L'OECE fu  sostanzialmente un fallimento, a causa anche del disinteresse britannico, e diventerà una sorta di organo consultivo utile solo per la reciproca informazione. 
Il piano Marshall, per quanto fosse riuscito a rimettere in sesto le economie del continente, fallì l'obiettivo dell'integrazione; otterrà però la liberalizzazione delle economie europee.
Il 17 marzo 1948 nacque il patto di autodifesa collettivo, fondato col Trattato di Bruxelles al quale aderirono Belgio, Francia, Lussemburgo, Paesi Bassi,e Regno Unito, mentre altre nazioni parteciparono all'organizzazione come osservatori o come membri associati, per un totale di 28 paesi coinvolti. 
L'art. 5, prevedeva la mutua assistenza di tutti gli Stati membri in caso di aggressione nei confronti di uno di essi in Europa,  provocata dall'URSS, e consultazioni in caso di aggressione in un altro continente o in caso di minaccia della Germania. 

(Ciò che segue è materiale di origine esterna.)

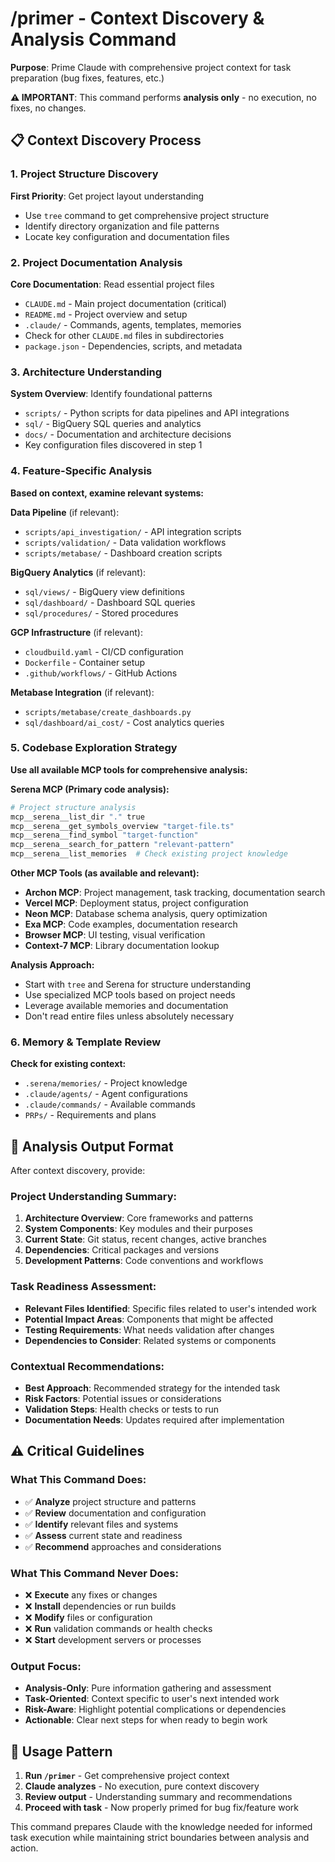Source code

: # /primer - Context Discovery & Analysis Command

**Purpose**: Prime Claude with comprehensive project context for task preparation (bug fixes, features, etc.)

**⚠️ IMPORTANT**: This command performs **analysis only** - no execution, no fixes, no changes.

## 📋 Context Discovery Process

### 1. **Project Structure Discovery**
**First Priority**: Get project layout understanding
- Use `tree` command to get comprehensive project structure
- Identify directory organization and file patterns
- Locate key configuration and documentation files

### 2. **Project Documentation Analysis**
**Core Documentation**: Read essential project files
- `CLAUDE.md` - Main project documentation (critical)
- `README.md` - Project overview and setup
- `.claude/` - Commands, agents, templates, memories
- Check for other `CLAUDE.md` files in subdirectories
- `package.json` - Dependencies, scripts, and metadata

### 3. **Architecture Understanding**
**System Overview**: Identify foundational patterns
- `scripts/` - Python scripts for data pipelines and API integrations
- `sql/` - BigQuery SQL queries and analytics
- `docs/` - Documentation and architecture decisions
- Key configuration files discovered in step 1

### 4. **Feature-Specific Analysis**
**Based on context, examine relevant systems:**

**Data Pipeline** (if relevant):
- `scripts/api_investigation/` - API integration scripts
- `scripts/validation/` - Data validation workflows
- `scripts/metabase/` - Dashboard creation scripts

**BigQuery Analytics** (if relevant):
- `sql/views/` - BigQuery view definitions
- `sql/dashboard/` - Dashboard SQL queries
- `sql/procedures/` - Stored procedures

**GCP Infrastructure** (if relevant):
- `cloudbuild.yaml` - CI/CD configuration
- `Dockerfile` - Container setup
- `.github/workflows/` - GitHub Actions

**Metabase Integration** (if relevant):
- `scripts/metabase/create_dashboards.py`
- `sql/dashboard/ai_cost/` - Cost analytics queries

### 5. **Codebase Exploration Strategy**
**Use all available MCP tools for comprehensive analysis:**

**Serena MCP (Primary code analysis):**
```bash
# Project structure analysis
mcp__serena__list_dir "." true
mcp__serena__get_symbols_overview "target-file.ts"
mcp__serena__find_symbol "target-function"
mcp__serena__search_for_pattern "relevant-pattern"
mcp__serena__list_memories  # Check existing project knowledge
```

**Other MCP Tools (as available and relevant):**
- **Archon MCP**: Project management, task tracking, documentation search
- **Vercel MCP**: Deployment status, project configuration
- **Neon MCP**: Database schema analysis, query optimization
- **Exa MCP**: Code examples, documentation research
- **Browser MCP**: UI testing, visual verification
- **Context-7 MCP**: Library documentation lookup

**Analysis Approach:**
- Start with `tree` and Serena for structure understanding
- Use specialized MCP tools based on project needs
- Leverage available memories and documentation
- Don't read entire files unless absolutely necessary

### 6. **Memory & Template Review**
**Check for existing context:**
- `.serena/memories/` - Project knowledge
- `.claude/agents/` - Agent configurations
- `.claude/commands/` - Available commands
- `PRPs/` - Requirements and plans

## 🎯 Analysis Output Format

After context discovery, provide:

### **Project Understanding Summary:**
1. **Architecture Overview**: Core frameworks and patterns
2. **System Components**: Key modules and their purposes
3. **Current State**: Git status, recent changes, active branches
4. **Dependencies**: Critical packages and versions
5. **Development Patterns**: Code conventions and workflows

### **Task Readiness Assessment:**
- **Relevant Files Identified**: Specific files related to user's intended work
- **Potential Impact Areas**: Components that might be affected
- **Testing Requirements**: What needs validation after changes
- **Dependencies to Consider**: Related systems or components

### **Contextual Recommendations:**
- **Best Approach**: Recommended strategy for the intended task
- **Risk Factors**: Potential issues or considerations
- **Validation Steps**: Health checks or tests to run
- **Documentation Needs**: Updates required after implementation

## ⚠️ Critical Guidelines

### **What This Command Does:**
- ✅ **Analyze** project structure and patterns
- ✅ **Review** documentation and configuration
- ✅ **Identify** relevant files and systems
- ✅ **Assess** current state and readiness
- ✅ **Recommend** approaches and considerations

### **What This Command Never Does:**
- ❌ **Execute** any fixes or changes
- ❌ **Install** dependencies or run builds
- ❌ **Modify** files or configuration
- ❌ **Run** validation commands or health checks
- ❌ **Start** development servers or processes

### **Output Focus:**
- **Analysis-Only**: Pure information gathering and assessment
- **Task-Oriented**: Context specific to user's next intended work
- **Risk-Aware**: Highlight potential complications or dependencies
- **Actionable**: Clear next steps for when ready to begin work

## 🚀 Usage Pattern

1. **Run `/primer`** - Get comprehensive project context
2. **Claude analyzes** - No execution, pure context discovery
3. **Review output** - Understanding summary and recommendations
4. **Proceed with task** - Now properly primed for bug fix/feature work

This command prepares Claude with the knowledge needed for informed task execution while maintaining strict boundaries between analysis and action.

Era inoltre prevista una cooperazione economica, sociale e culturale fra le nazioni partecipantiLa rinascita dell'Europa occidentale, quindi, muoveva da volontà di europeismo come progetto politico ed economico contro l'egemonia sovietica nella Europa orientale.
Il 5 maggio 1949 sorsero due organizzazioni importanti: un Comitato dei Ministri che aveva il potere esecutivo e il Consiglio d'Europa, con finalità puramente consultive. E' bene precisare che il Consiglio d'Europa non deve essere confuso con il Consiglio Europeo che nacque solo nel 1974 e del quale parleremo in seguito.
L'articolo 1 dello statuto del Consiglio d'Europa afferma che:

 "...lo scopo del Consiglio d'Europa è di raggiungere maggiore unità fra i suoi membri, al fine di salvaguardare e realizzare gli ideali ed i principi che sono la loro eredità comune e facilitare il loro progresso economico e sociale." 

Questo scopo sarà perseguito dagli organi del Consiglio tramite la discussione di questioni di interesse comune e attraverso accordi e azioni comuni in campo economico, sociale, culturale, scientifico, legale e amministrativo e ai fini del mantenimento e dell'ulteriore realizzazione dei diritti umani e delle libertà fondamentali. Nonostante si proponesse questi grandi obiettivi il Consiglio d'Europa aveva scopi troppo generali e, problema maggiore, la sua struttura era totalmente intergovernativa e quindi non indipendente dalla volontà dei singoli stati membri i quali ritenevano che i compiti che esso doveva svolgere non potevano andare oltre la semplice cooperazione volontariaIl Consiglio d'Europa nasceva, quindi, solo come un foro di dibattito e un organo di consultazione sotto lo stretto controllo dei governi ed era ben lontano dal costituire, sia pur in nuce, il nucleo di un governo europeo. Queste forti limitazioni non permisero al Consiglio di porsi come base di una futura unione europea, ma esso svolse e continua a svolgere ancora oggi compiti rilevanti nel campo dei diritti dell'uomo e delle libertà fondamentali.